Technical textbooks often rely heavily on detailed images, diagrams, and figures. These images are tied closely to the surrounding text and are critical for understanding the subject matter. Standard LLMs, however, were not able to reliably recognize or connect these images to specific queries because of the specialization of the topic. A solution was needed that could:

Understand the relationship between the text and its images.
Identify when an image was required to fully answer a query.
Display the correct image automatically alongside the textual explanation.

The New Clarity Solution

New Clarity developed a custom retrieval augmented generation (RAG) system designed to handle both text and images. The solution included several layers of engineering:

Image Extraction: All images from the textbook were extracted and cataloged as independent assets.
Metadata Creation: Each image was assigned descriptive metadata that captured not only its visual content but also its relationship to the surrounding text and references in the book.
Dual RAG System: One RAG pipeline was built for text retrieval and another specifically for images. The text system identified relevant passages, while the image system selected the most contextually appropriate visual asset.
Context-Aware Integration: When answering a user query, the chatbot retrieved both text and images, merging them into a single coherent response.

Results

The finished chatbot delivered a more advanced learning tool than a simple question-and-answer system:

Accurate Image Selection: Users saw the most relevant technical diagram or figure paired with the explanation.
Enhanced Learning: By linking complex text with visuals, users gained deeper understanding of difficult concepts.
Automation of a Manual Process: What once required flipping through chapters and cross-referencing diagrams was now handled instantly by the AI system.

Why It Works

The success of the project came from treating images as first-class data within the retrieval system.

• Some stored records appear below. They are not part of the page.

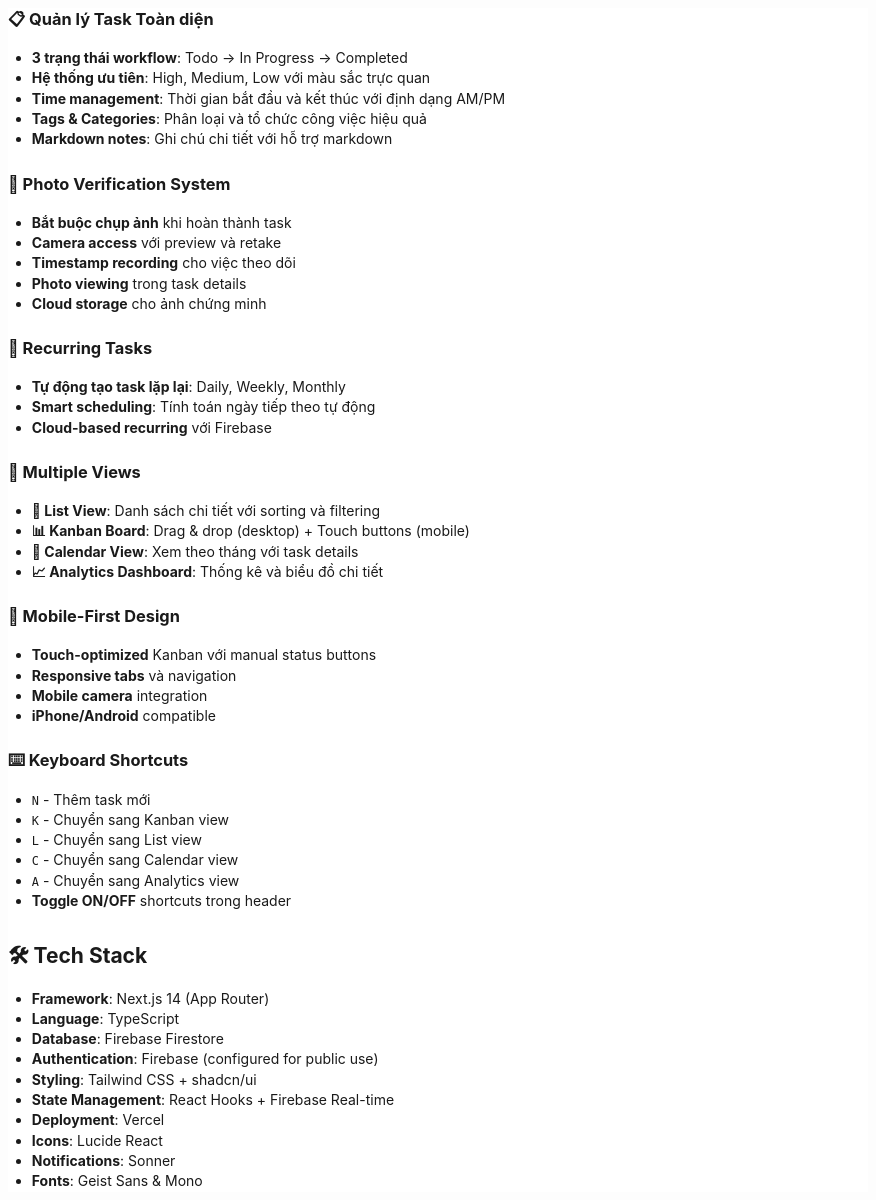 ### 📋 Quản lý Task Toàn diện
- **3 trạng thái workflow**: Todo → In Progress → Completed
- **Hệ thống ưu tiên**: High, Medium, Low với màu sắc trực quan
- **Time management**: Thời gian bắt đầu và kết thúc với định dạng AM/PM
- **Tags & Categories**: Phân loại và tổ chức công việc hiệu quả
- **Markdown notes**: Ghi chú chi tiết với hỗ trợ markdown

### 📸 Photo Verification System
- **Bắt buộc chụp ảnh** khi hoàn thành task
- **Camera access** với preview và retake
- **Timestamp recording** cho việc theo dõi
- **Photo viewing** trong task details
- **Cloud storage** cho ảnh chứng minh

### 🔄 Recurring Tasks
- **Tự động tạo task lặp lại**: Daily, Weekly, Monthly
- **Smart scheduling**: Tính toán ngày tiếp theo tự động
- **Cloud-based recurring** với Firebase

### 🎯 Multiple Views
- **📝 List View**: Danh sách chi tiết với sorting và filtering
- **📊 Kanban Board**: Drag & drop (desktop) + Touch buttons (mobile)
- **📅 Calendar View**: Xem theo tháng với task details
- **📈 Analytics Dashboard**: Thống kê và biểu đồ chi tiết

### 📱 Mobile-First Design
- **Touch-optimized** Kanban với manual status buttons
- **Responsive tabs** và navigation
- **Mobile camera** integration
- **iPhone/Android** compatible

### ⌨️ Keyboard Shortcuts
- `N` - Thêm task mới
- `K` - Chuyển sang Kanban view
- `L` - Chuyển sang List view  
- `C` - Chuyển sang Calendar view
- `A` - Chuyển sang Analytics view
- **Toggle ON/OFF** shortcuts trong header

## 🛠️ Tech Stack

- **Framework**: Next.js 14 (App Router)
- **Language**: TypeScript
- **Database**: Firebase Firestore
- **Authentication**: Firebase (configured for public use)
- **Styling**: Tailwind CSS + shadcn/ui
- **State Management**: React Hooks + Firebase Real-time
- **Deployment**: Vercel
- **Icons**: Lucide React
- **Notifications**: Sonner
- **Fonts**: Geist Sans & Mono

Rather than relying on an LLM alone, New Clarity combined metadata-rich image indexing with advanced text retrieval. This allowed the AI to reason about when an image was necessary and which one best supported the user’s question.

Next Steps

This project demonstrated how advanced retrieval and metadata strategies can extend AI beyond text-only systems. Similar techniques can be applied in fields such as engineering, medicine, or legal research, where diagrams, scans, or exhibits are as important as the text itself. New Clarity continues to help organizations unlock the full value of their technical content by pairing AI agents with both textual and visual intelligence.

‍